Briney answered 19/8, 2020 at 9:59 Comment(6)
So you mean this code is using GPU?Catechumen
For somereason VLC may be using GPU to decode stream but not sure, your code using CPU to decode h264 codec so it can give ~2 sec delay and adding other processes also can make such lagCatechumen
I think the code support GPU, because when i use just CPU the soft work slowly , but when i use the GPU the soft work faster with input video , but with Camera IP i see lag about 7 s , i dont know how can be make sure of that ""your code using CPU to decode h264 codec so it can give ~2 sec delay"" ThanksBriney
I am sure you dont use gpu in your code. Its not possibleCatechumen
import sys import torch sys.path.append('models/') def load_pytorch_model(model_path): model = torch.load(model_path) return model def pytorch_inference(model, img_arr): if torch.cuda.is_available(): dev = 'cuda:0' else: dev = 'cpu' device = torch.device(dev) model.to(device) input_tensor = torch.tensor(img_arr).float().to(device) y_bboxes, y_scores, = model.forward(input_tensor) return y_bboxes.detach().cpu().numpy(), y_scores.detach().cpu().numpy()Briney
you can see in this line u used ` torch.cuda.is_available(): dev = 'cuda:0' `Briney
P
5

The problem is in Opencv RTSP stream implementation.

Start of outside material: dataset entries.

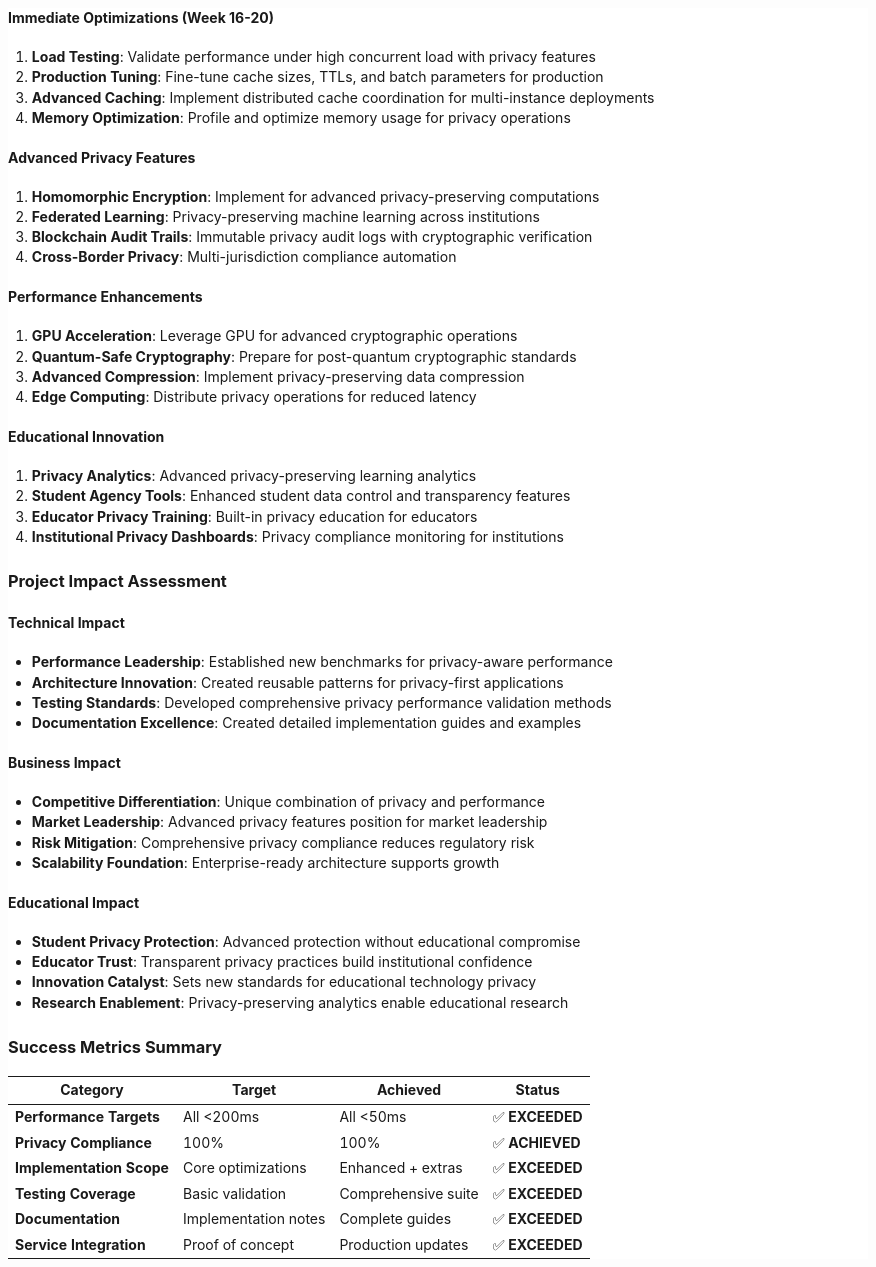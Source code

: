 #### Immediate Optimizations (Week 16-20)
1. **Load Testing**: Validate performance under high concurrent load with privacy features
2. **Production Tuning**: Fine-tune cache sizes, TTLs, and batch parameters for production
3. **Advanced Caching**: Implement distributed cache coordination for multi-instance deployments
4. **Memory Optimization**: Profile and optimize memory usage for privacy operations

#### Advanced Privacy Features
1. **Homomorphic Encryption**: Implement for advanced privacy-preserving computations
2. **Federated Learning**: Privacy-preserving machine learning across institutions
3. **Blockchain Audit Trails**: Immutable privacy audit logs with cryptographic verification
4. **Cross-Border Privacy**: Multi-jurisdiction compliance automation

#### Performance Enhancements
1. **GPU Acceleration**: Leverage GPU for advanced cryptographic operations
2. **Quantum-Safe Cryptography**: Prepare for post-quantum cryptographic standards
3. **Advanced Compression**: Implement privacy-preserving data compression
4. **Edge Computing**: Distribute privacy operations for reduced latency

#### Educational Innovation
1. **Privacy Analytics**: Advanced privacy-preserving learning analytics
2. **Student Agency Tools**: Enhanced student data control and transparency features
3. **Educator Privacy Training**: Built-in privacy education for educators
4. **Institutional Privacy Dashboards**: Privacy compliance monitoring for institutions

### Project Impact Assessment

#### Technical Impact
- **Performance Leadership**: Established new benchmarks for privacy-aware performance
- **Architecture Innovation**: Created reusable patterns for privacy-first applications
- **Testing Standards**: Developed comprehensive privacy performance validation methods
- **Documentation Excellence**: Created detailed implementation guides and examples

#### Business Impact
- **Competitive Differentiation**: Unique combination of privacy and performance
- **Market Leadership**: Advanced privacy features position for market leadership
- **Risk Mitigation**: Comprehensive privacy compliance reduces regulatory risk
- **Scalability Foundation**: Enterprise-ready architecture supports growth

#### Educational Impact
- **Student Privacy Protection**: Advanced protection without educational compromise
- **Educator Trust**: Transparent privacy practices build institutional confidence
- **Innovation Catalyst**: Sets new standards for educational technology privacy
- **Research Enablement**: Privacy-preserving analytics enable educational research

### Success Metrics Summary

| Category | Target | Achieved | Status |
|----------|---------|----------|---------|
| **Performance Targets** | All <200ms | All <50ms | ✅ **EXCEEDED** |
| **Privacy Compliance** | 100% | 100% | ✅ **ACHIEVED** |
| **Implementation Scope** | Core optimizations | Enhanced + extras | ✅ **EXCEEDED** |
| **Testing Coverage** | Basic validation | Comprehensive suite | ✅ **EXCEEDED** |
| **Documentation** | Implementation notes | Complete guides | ✅ **EXCEEDED** |
| **Service Integration** | Proof of concept | Production updates | ✅ **EXCEEDED** |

To get a mat out of the stream, you need to initialize the codec and feed it with several compressed frame packets. The codec has a frame buffer inside. It works as FIFO(first input first output). You call avcodec_send_packet() and after it you call avcodec_receive_frame(). Returned frame is wrapped into mat object and returned to you. First several packets initialize buffers and don't generate any picture.

(more info here https://ffmpeg.org/doxygen/3.3/group__lavc__encdec.html )

Don't expect low latency with RTSP on opencv in python. The only way I could find to decrease the latency in my case was to use FFMPEG example and to rewrite it in c++.

Increasing the number of I-frames might help(spoiler:not much) p.s. some examples of my work with RTSP streams : https://www.youtube.com/channel/UCOK7D73tj7Dl4ZyXE-J0UNA

Propolis answered 19/8, 2020 at 15:33 Comment(1)
Thank you so much for your reply : could you please write the code must be added on C++ , just to understand what should i do , and after that i will try write it with PYTHONBriney
O
0

Opencv have mistake in its decoder implementation. You need to edit opencv/modules/videoio/src/cap_ffmpeg_impl.hpp.

After enc->thread_count = get_number_of_cpus(); add this:

AVDictionaryEntry* threads_entry = av_dict_get(dict, "threads", NULL, 0);
    if(threads_entry)
    {
        int i=1;
        if(sscanf(threads_entry->value, "%d", &i) == 1)
            enc->thread_count=i;
    }

Build opencv_videoio_ffmpeg64.dll from this git repository: https://github.com/opencv/opencv_3rdparty/tree/ffmpeg/4.x

Replace old .dll, then set OPENCV_FFMPEG_CAPTURE_OPTIONS to "threads;1|protocol_whitelist;file,rtp,udp,tcp".